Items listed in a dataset
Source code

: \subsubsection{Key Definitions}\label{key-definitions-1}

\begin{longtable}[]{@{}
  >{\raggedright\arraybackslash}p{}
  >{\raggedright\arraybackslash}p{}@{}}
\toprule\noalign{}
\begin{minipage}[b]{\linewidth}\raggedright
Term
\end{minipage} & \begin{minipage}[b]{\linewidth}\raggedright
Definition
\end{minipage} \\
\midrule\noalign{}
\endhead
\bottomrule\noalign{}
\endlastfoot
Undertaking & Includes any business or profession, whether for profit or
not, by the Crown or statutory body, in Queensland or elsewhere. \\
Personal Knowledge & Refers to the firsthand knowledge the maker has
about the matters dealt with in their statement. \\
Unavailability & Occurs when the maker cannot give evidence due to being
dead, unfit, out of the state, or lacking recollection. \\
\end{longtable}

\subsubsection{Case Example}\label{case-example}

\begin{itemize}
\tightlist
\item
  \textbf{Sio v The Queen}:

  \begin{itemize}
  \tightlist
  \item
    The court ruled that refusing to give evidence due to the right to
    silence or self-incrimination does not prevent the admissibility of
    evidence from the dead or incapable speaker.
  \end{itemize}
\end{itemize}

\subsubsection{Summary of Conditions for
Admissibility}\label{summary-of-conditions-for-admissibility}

==

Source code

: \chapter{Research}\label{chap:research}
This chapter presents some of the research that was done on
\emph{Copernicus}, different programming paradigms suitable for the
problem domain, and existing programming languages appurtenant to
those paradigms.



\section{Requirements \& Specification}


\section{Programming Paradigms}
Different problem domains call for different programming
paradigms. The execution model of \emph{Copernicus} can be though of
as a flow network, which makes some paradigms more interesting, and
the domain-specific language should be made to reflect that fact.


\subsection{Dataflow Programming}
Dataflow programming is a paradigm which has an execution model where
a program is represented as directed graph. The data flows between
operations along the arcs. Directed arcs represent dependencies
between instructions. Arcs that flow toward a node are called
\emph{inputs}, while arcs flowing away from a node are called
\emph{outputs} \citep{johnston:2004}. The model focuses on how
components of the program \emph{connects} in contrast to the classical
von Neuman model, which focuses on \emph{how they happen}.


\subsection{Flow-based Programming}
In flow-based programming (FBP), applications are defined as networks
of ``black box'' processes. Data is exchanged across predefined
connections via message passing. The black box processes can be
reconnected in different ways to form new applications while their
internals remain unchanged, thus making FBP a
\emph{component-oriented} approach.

__About this exercise__
Search the records for the string "processes" and, wherever a line contains it, please copy that line.

__Solution to this exercise__
of ``black box'' processes. Data is exchanged across predefined
connections via message passing. The black box processes can be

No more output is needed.